══ PROVIDED ENTRIES ══
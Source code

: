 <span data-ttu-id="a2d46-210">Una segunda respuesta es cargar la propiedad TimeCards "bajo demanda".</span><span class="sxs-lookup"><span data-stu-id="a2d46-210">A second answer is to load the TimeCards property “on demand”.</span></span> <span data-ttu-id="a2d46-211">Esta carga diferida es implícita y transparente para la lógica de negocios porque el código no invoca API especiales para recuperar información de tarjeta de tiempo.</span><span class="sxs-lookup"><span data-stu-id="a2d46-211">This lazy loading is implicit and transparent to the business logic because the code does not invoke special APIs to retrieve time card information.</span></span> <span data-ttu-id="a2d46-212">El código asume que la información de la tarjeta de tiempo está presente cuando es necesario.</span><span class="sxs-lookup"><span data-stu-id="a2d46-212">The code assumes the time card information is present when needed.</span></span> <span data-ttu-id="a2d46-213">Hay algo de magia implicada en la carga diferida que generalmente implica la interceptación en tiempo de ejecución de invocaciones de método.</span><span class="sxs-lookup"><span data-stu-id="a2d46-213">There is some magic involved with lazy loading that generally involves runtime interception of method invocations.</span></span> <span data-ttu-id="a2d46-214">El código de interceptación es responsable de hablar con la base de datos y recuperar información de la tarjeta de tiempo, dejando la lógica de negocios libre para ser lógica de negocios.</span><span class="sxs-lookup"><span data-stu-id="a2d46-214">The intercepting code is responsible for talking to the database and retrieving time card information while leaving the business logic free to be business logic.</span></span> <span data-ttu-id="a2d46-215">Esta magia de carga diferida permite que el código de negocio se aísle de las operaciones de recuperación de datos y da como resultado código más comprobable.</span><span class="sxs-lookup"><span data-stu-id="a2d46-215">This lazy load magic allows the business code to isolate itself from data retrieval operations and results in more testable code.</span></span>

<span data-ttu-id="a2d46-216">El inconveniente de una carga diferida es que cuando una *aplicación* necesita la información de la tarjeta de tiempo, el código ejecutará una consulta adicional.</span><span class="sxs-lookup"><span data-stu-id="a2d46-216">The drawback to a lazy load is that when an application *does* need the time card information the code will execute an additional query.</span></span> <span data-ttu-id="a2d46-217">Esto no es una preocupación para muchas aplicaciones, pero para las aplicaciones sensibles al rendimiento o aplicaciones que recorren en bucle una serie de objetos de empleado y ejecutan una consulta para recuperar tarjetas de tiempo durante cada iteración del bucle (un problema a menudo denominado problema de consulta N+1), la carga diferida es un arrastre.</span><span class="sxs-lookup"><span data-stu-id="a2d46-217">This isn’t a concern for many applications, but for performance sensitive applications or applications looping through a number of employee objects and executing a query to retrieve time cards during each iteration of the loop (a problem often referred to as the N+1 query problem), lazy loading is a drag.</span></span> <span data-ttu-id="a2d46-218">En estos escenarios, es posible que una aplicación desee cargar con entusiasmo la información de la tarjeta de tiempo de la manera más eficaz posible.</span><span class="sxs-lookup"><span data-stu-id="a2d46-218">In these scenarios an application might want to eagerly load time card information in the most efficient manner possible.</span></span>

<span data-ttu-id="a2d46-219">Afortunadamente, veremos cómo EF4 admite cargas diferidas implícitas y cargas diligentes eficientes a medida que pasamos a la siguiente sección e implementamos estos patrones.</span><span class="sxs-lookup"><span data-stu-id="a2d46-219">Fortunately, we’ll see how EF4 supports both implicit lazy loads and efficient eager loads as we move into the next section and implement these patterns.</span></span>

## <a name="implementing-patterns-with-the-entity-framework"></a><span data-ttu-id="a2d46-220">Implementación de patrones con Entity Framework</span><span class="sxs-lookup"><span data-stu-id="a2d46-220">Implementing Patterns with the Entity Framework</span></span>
═══
◆ WHAT IS EXPECTED: Across the data, pull every line containing the string "patterns".

◆ SOLVED EXERCISE:
<span data-ttu-id="a2d46-219">Afortunadamente, veremos cómo EF4 admite cargas diferidas implícitas y cargas diligentes eficientes a medida que pasamos a la siguiente sección e implementamos estos patrones.</span><span class="sxs-lookup"><span data-stu-id="a2d46-219">Fortunately, we’ll see how EF4 supports both implicit lazy loads and efficient eager loads as we move into the next section and implement these patterns.</span></span>
## <a name="implementing-patterns-with-the-entity-framework"></a><span data-ttu-id="a2d46-220">Implementación de patrones con Entity Framework</span><span class="sxs-lookup"><span data-stu-id="a2d46-220">Implementing Patterns with the Entity Framework</span></span>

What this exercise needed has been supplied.